Jour 8.

Samedi.

Mon sac est encore plus chargé que celui de Jeudi. J'ai, moi aussi, pensé à prendre tout le nécessaire. La serviette, la crème solaire, de l'eau, mon short de bain que je porte sous mes vêtements.

Il est treize heures cinquante-cinq et j'attends Harry au même endroit que la dernière fois. Aujourd'hui, ma mère m'a demandé où j'allais avec une serviette de plage et un sac rempli. Je lui ai dis que j'allais à la mer avec quelques amis, elle n'a pas posé plus de questions. Elle m'a embrassé le front et m'a dit de bien m'amuser.

Ce matin, vers dix heures, Harry m'a encore confirmé sa présence.
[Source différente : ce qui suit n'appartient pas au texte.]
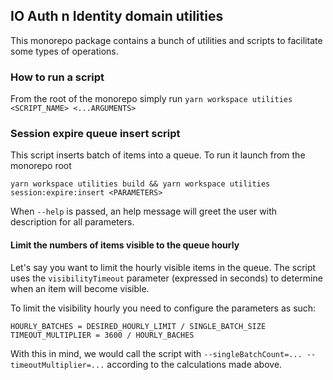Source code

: ## IO Auth n Identity domain utilities

This monorepo package contains a bunch of utilities and scripts to facilitate
some types of operations.

### How to run a script

From the root of the monorepo simply run
`yarn workspace utilities <SCRIPT_NAME> <...ARGUMENTS>`

### Session expire queue insert script

This script inserts batch of items into a queue.
To run it launch from the monorepo root

`yarn workspace utilities build && yarn workspace utilities session:expire:insert <PARAMETERS>`

When `--help` is passed, an help message will greet the user with description for all parameters.

#### Limit the numbers of items visible to the queue hourly

Let's say you want to limit the hourly visible items in the queue.
The script uses the `visibilityTimeout` parameter (expressed in seconds) to determine
when an item will become visible.

To limit the visibility hourly you need to configure the parameters as such:

```
HOURLY_BATCHES = DESIRED_HOURLY_LIMIT / SINGLE_BATCH_SIZE
TIMEOUT_MULTIPLIER = 3600 / HOURLY_BACHES
```

With this in mind, we would call the script with `--singleBatchCount=... --timeoutMultiplier=...` according to the calculations made above.
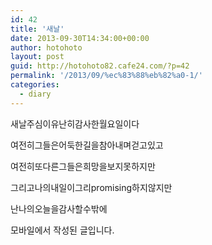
 ```yaml
---
id: 42
title: '새날'
date: 2013-09-30T14:34:00+00:00
author: hotohoto
layout: post
guid: http://hotohoto82.cafe24.com/?p=42
permalink: '/2013/09/%ec%83%88%eb%82%a0-1/'
categories:
  - diary
---
```

새날주심이유난히감사한월요일이다

여전히그들은어둑한길을참아내며걷고있고

여전히또다른그들은희망을보지못하지만

그리고나의내일이그리promising하지않지만

난나의오늘을감사할수밖에

모바일에서 작성된 글입니다.

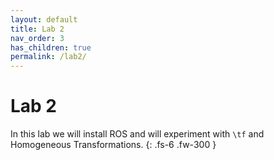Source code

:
 ```yaml
---
layout: default
title: Lab 2
nav_order: 3
has_children: true
permalink: /lab2/
---
```


# Lab 2

In this lab we will install ROS and will experiment with `\tf` and Homogeneous Transformations.
{: .fs-6 .fw-300 }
Ça m'a rassuré et j'ai passé la matinée à sourire, mon père me lançait des regards étranges que je faisais mine de ne pas voir. Mais je sais que lui n'est certainement pas passé à côté. Il voudra certainement connaître, bientôt, la raison de ma si bonne humeur ces derniers jours.

Je ne sais pas, cependant, si j'ai envie et si je suis prêt de parler d'Harry. C'est peut-être égoïste, mais je voudrais qu'il soit encore un secret. Mon petit secret de l'été. Je ne suis pas obligé de raconter notre rencontre à qui que ce soit, elle n'appartient qu'à nous, et dans sept jours, tout ça appartiendra au passé. Même si je pense que je me souviendrai toute ma vie de lui.

Comme Léo, comme le premier livre que j'ai lu, comme le premier roman qui m'a fait pleurer, je ne pourrai jamais l'oublier. Même si je le voudrais.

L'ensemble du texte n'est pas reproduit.